The attack on Shakespeare by a Trust set up to commemorate a great writer is yet another unwelcome essay in loathing our history, culture and traditions.
Many of us wish to be proud of our country, to remember its best days, its finest hours, its greatest people and its best achievements.
William Shakespeare is admired, read and enacted all round the  world. He is generally acclaimed as a great writer, able to capture eternal truths about human nature and the human condition. His words, characters and plots cross the centuries and national boundaries all round the world.
I will write occasional pieces about our history and the great causes and achievements our country has recorded. Today I begin with a brief comment on the great figures I particularly revere.
I rate Elizabeth I as a great politician who survived threats to her life whilst  her Catholic sister was Queen to emerge as England’s greatest monarch.

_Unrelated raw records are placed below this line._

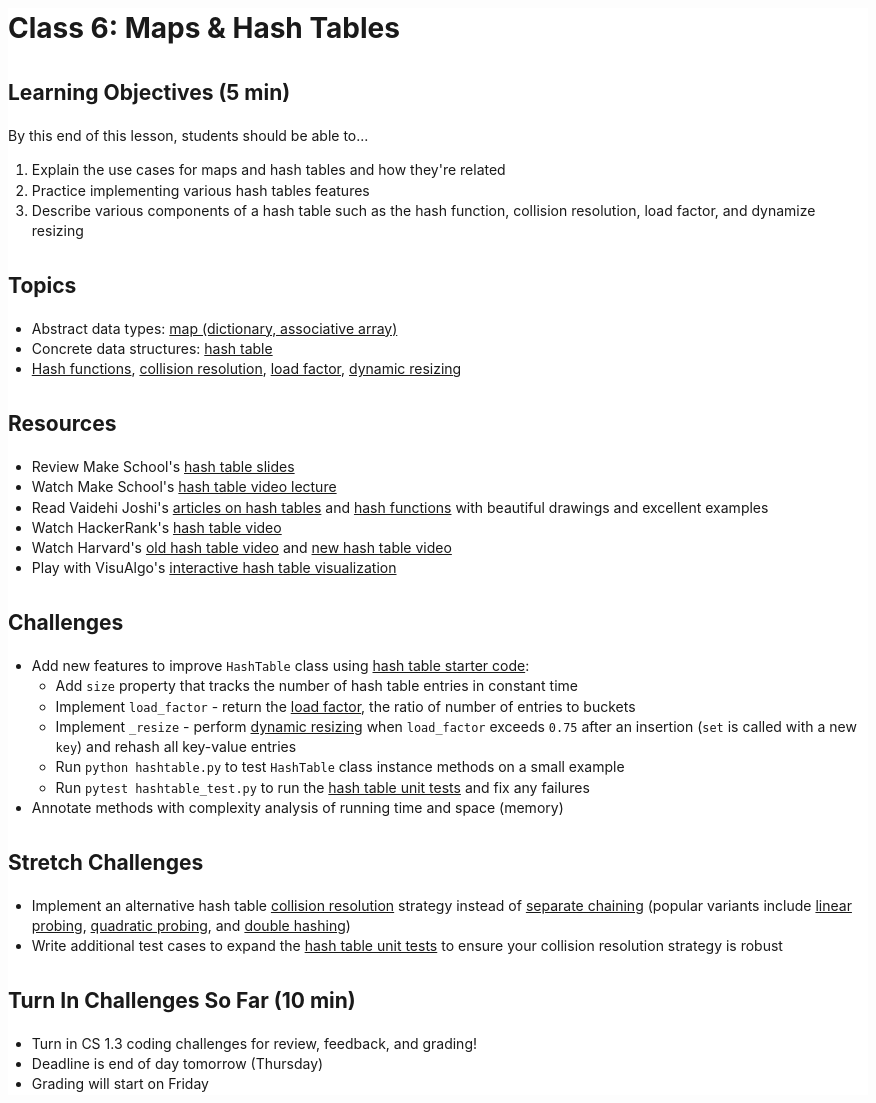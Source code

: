 # Class 6: Maps & Hash Tables

## Learning Objectives (5 min)

By this end of this lesson, students should be able to...

1. Explain the use cases for maps and hash tables and how they're related
1. Practice implementing various hash tables features
1. Describe various components of a hash table such as the hash function, collision resolution, load factor, and dynamize resizing

## Topics
- Abstract data types: [map (dictionary, associative array)][map]
- Concrete data structures: [hash table]
- [Hash functions], [collision resolution], [load factor], [dynamic resizing]



## Resources
- Review Make School's [hash table slides]
- Watch Make School's [hash table video lecture]
- Read Vaidehi Joshi's [articles on hash tables][BaseCS hash tables] and [hash functions][BaseCS hash functions] with beautiful drawings and excellent examples
- Watch HackerRank's [hash table video]
- Watch Harvard's [old hash table video] and [new hash table video]
- Play with VisuAlgo's [interactive hash table visualization][visualgo hash table]

## Challenges
- Add new features to improve `HashTable` class using [hash table starter code]:
	- Add `size` property that tracks the number of hash table entries in constant time
	- Implement `load_factor` - return the [load factor], the ratio of number of entries to buckets
	- Implement `_resize` - perform [dynamic resizing] when `load_factor` exceeds `0.75` after an insertion (`set` is called with a new `key`) and rehash all key-value entries
	- Run `python hashtable.py` to test `HashTable` class instance methods on a small example
	- Run `pytest hashtable_test.py` to run the [hash table unit tests] and fix any failures
- Annotate methods with complexity analysis of running time and space (memory)

## Stretch Challenges
- Implement an alternative hash table [collision resolution] strategy instead of [separate chaining] (popular variants include [linear probing], [quadratic probing], and [double hashing])
- Write additional test cases to expand the [hash table unit tests] to ensure your collision resolution strategy is robust

## Turn In Challenges So Far (10 min)

- Turn in CS 1.3 coding challenges for review, feedback, and grading!
- Deadline is end of day tomorrow (Thursday)
- Grading will start on Friday


[map]: https://en.wikipedia.org/wiki/Associative_array
[hash table]: https://en.wikipedia.org/wiki/Hash_table
[hash functions]: https://en.wikipedia.org/wiki/Hash_function
[load factor]: https://en.wikipedia.org/wiki/Hash_table#Key_statistics
[dynamic resizing]: https://en.wikipedia.org/wiki/Hash_table#Dynamic_resizing
[collision resolution]: https://en.wikipedia.org/wiki/Hash_table#Collision_resolution
[separate chaining]: https://en.wikipedia.org/wiki/Hash_table#Separate_chaining
[linear probing]: https://en.wikipedia.org/wiki/Linear_probing
[quadratic probing]: https://en.wikipedia.org/wiki/Quadratic_probing
[double hashing]: https://en.wikipedia.org/wiki/Double_hashing
[hash table slides]: slides/hash-tables.pdf
[hash table video lecture]: https://www.youtube.com/watch?v=nLWXJ6IDKmQ
[hash table video]: https://www.youtube.com/watch?v=shs0KM3wKv8
[old hash table video]: https://www.youtube.com/watch?v=h2d9b_nEzoA
[new hash table video]: https://www.youtube.com/watch?v=tjtFkT97Xmc
[BaseCS hash tables]: https://medium.com/basecs/taking-hash-tables-off-the-shelf-139cbf4752f0
[BaseCS hash functions]: https://medium.com/basecs/hashing-out-hash-functions-ea5dd8beb4dd
[visualgo hash table]: https://visualgo.net/hashtable
[hash table starter code]: source/hashtable.py
[hash table unit tests]: source/hashtable_test.py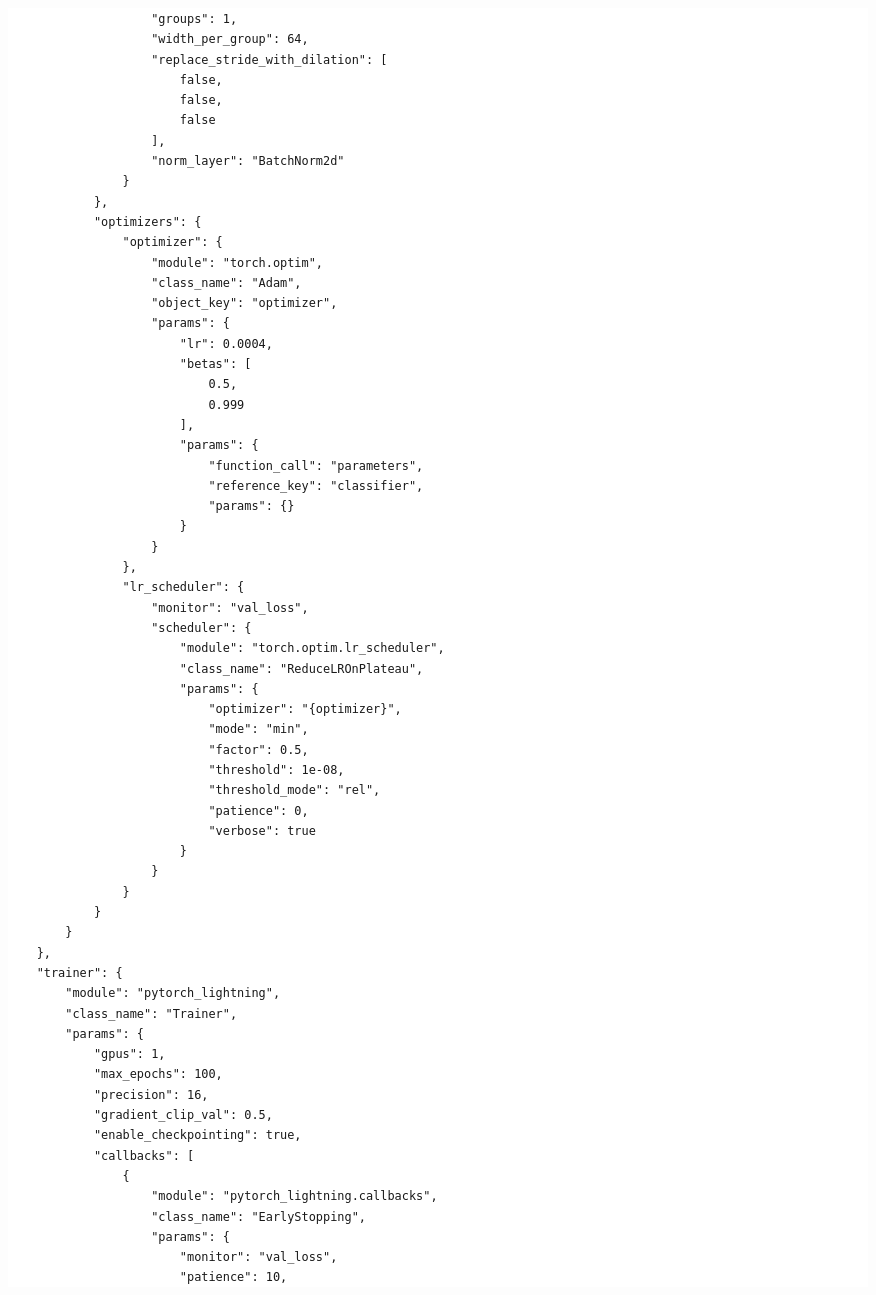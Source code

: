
 ```
                    "groups": 1,
                    "width_per_group": 64,
                    "replace_stride_with_dilation": [
                        false,
                        false,
                        false
                    ],
                    "norm_layer": "BatchNorm2d"
                }
            },
            "optimizers": {
                "optimizer": {
                    "module": "torch.optim",
                    "class_name": "Adam",
                    "object_key": "optimizer",
                    "params": {
                        "lr": 0.0004,
                        "betas": [
                            0.5,
                            0.999
                        ],
                        "params": {
                            "function_call": "parameters",
                            "reference_key": "classifier",
                            "params": {}
                        }
                    }
                },
                "lr_scheduler": {
                    "monitor": "val_loss",
                    "scheduler": {
                        "module": "torch.optim.lr_scheduler",
                        "class_name": "ReduceLROnPlateau",
                        "params": {
                            "optimizer": "{optimizer}",
                            "mode": "min",
                            "factor": 0.5,
                            "threshold": 1e-08,
                            "threshold_mode": "rel",
                            "patience": 0,
                            "verbose": true
                        }
                    }
                }
            }
        }
    },
    "trainer": {
        "module": "pytorch_lightning",
        "class_name": "Trainer",
        "params": {
            "gpus": 1,
            "max_epochs": 100,
            "precision": 16,
            "gradient_clip_val": 0.5,
            "enable_checkpointing": true,
            "callbacks": [
                {
                    "module": "pytorch_lightning.callbacks",
                    "class_name": "EarlyStopping",
                    "params": {
                        "monitor": "val_loss",
                        "patience": 10,
```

I regard William Shakespeare as the world’s greatest dramatist.
J Turner was a great artist. His Fighting Temeraire captures the passing of the age of sail to steam, as Rain, Steam and Speed  records the arrival of the railway.
Josiah Wedgwood was a great entrepreneur who changed the face of ceramics, developed marketing,  built  an advanced  factory and pioneered better treatment of employees.
Nelson was the greatest military captain, containing and defeating the imperial forces of Napoleon.